Universal apps One approach to support the transition from Intel to Apple silicon is the use of universal apps. These apps are packaged so as to include two partitions, one for each architecture, Intel and Apple silicon. This is similar to the old universal binaries from when Apple transitioned from PPC to Intel. Xcode will provide an “Any Mac” option that outputs universal apps.
Rosetta 2 is emulation technology that allows Intel apps to run on Apple silicon Macs. It even supports apps that require more direct access to hardware, games, for example. It translates calls to libraries such as Metal and system calls in general to native calls that leverage the Apple silicon hardware. Xcode still supports all the expected features for development even when using Rosetta, including lower level ones, such as debugging memory graphs. I think the most important feature of Rosetta 2 is how transparent it seems to be for developers, from both development effort and app performance. Rosetta 2 also supports apps extensions, which run on processes different from the host process.
Virtualization Apple also aims to provide native support for virtualization, without the need for Kernel extensions, for VMs running on Apple silicon. The point here is not just to provide support for virtualization (there are already some VMs for Mac, such as VirtualBox), but to provide it natively, so that the performance of an application is affected as little as possible by the use of virtualization.

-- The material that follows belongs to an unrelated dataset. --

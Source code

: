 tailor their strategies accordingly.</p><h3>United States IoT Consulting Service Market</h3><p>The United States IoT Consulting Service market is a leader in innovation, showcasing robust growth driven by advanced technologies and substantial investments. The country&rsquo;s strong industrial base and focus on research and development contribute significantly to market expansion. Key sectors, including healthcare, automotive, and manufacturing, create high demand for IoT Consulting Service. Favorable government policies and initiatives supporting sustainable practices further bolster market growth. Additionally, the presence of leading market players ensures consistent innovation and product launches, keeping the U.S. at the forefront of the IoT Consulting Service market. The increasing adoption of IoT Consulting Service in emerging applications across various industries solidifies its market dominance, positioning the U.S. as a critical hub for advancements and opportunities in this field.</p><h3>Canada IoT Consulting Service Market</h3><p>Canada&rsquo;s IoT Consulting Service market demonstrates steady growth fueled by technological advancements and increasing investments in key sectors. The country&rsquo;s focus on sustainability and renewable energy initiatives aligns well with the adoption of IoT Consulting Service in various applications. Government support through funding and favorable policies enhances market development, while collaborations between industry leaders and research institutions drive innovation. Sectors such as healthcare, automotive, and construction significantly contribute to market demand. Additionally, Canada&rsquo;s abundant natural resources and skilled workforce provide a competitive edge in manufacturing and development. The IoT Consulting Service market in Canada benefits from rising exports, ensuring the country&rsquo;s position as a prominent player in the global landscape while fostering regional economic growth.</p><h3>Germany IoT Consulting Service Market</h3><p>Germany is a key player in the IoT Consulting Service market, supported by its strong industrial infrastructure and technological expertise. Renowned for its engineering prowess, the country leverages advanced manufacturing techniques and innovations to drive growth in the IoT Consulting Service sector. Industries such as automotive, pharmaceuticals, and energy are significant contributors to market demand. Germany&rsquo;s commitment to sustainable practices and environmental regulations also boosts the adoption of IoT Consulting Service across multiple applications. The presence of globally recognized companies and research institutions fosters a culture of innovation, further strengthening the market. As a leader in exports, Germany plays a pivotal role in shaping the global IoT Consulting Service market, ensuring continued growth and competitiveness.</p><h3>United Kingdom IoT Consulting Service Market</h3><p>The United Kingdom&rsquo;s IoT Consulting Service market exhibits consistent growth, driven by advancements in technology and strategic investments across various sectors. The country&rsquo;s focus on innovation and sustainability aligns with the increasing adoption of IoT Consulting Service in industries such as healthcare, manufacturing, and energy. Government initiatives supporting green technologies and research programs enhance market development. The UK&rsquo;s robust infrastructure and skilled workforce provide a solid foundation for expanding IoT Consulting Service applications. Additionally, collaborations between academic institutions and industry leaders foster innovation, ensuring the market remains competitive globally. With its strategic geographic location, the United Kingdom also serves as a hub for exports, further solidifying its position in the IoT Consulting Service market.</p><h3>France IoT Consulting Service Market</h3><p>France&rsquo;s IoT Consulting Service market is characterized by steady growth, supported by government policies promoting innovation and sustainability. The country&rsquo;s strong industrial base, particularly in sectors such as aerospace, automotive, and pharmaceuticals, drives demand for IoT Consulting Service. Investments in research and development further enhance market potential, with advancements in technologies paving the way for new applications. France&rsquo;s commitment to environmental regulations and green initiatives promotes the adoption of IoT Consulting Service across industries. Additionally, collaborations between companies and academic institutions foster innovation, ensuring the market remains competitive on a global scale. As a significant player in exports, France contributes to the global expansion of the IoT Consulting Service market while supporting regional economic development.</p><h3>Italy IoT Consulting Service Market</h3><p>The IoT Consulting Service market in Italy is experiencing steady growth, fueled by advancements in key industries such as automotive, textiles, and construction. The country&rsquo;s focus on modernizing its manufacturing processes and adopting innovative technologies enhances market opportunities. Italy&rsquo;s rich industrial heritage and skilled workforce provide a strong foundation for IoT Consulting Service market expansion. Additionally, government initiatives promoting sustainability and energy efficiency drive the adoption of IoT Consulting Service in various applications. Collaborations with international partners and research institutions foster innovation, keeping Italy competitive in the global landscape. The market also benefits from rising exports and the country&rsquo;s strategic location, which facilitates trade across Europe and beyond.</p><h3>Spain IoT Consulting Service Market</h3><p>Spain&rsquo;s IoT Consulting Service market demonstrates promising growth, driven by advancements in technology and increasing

iPhone, iPad apps These apps can now run natively on Macs using Apple silicon, without any additional development effort. Some additional features will not be available, though, if the app is directly ported. It is possible to tailor an iOS or iPadOS app to run better on the Mac by using Mac Catalyst. Settings from the iOS/iPadOS app are automatically mapped to the application settings on the MacOS, multitasking iPad apps automatically support window resizing, and extensions to iOS apps automatically work on MacOS, just to give a few examples. There is a default mapping between touch commands and what a Mac supports.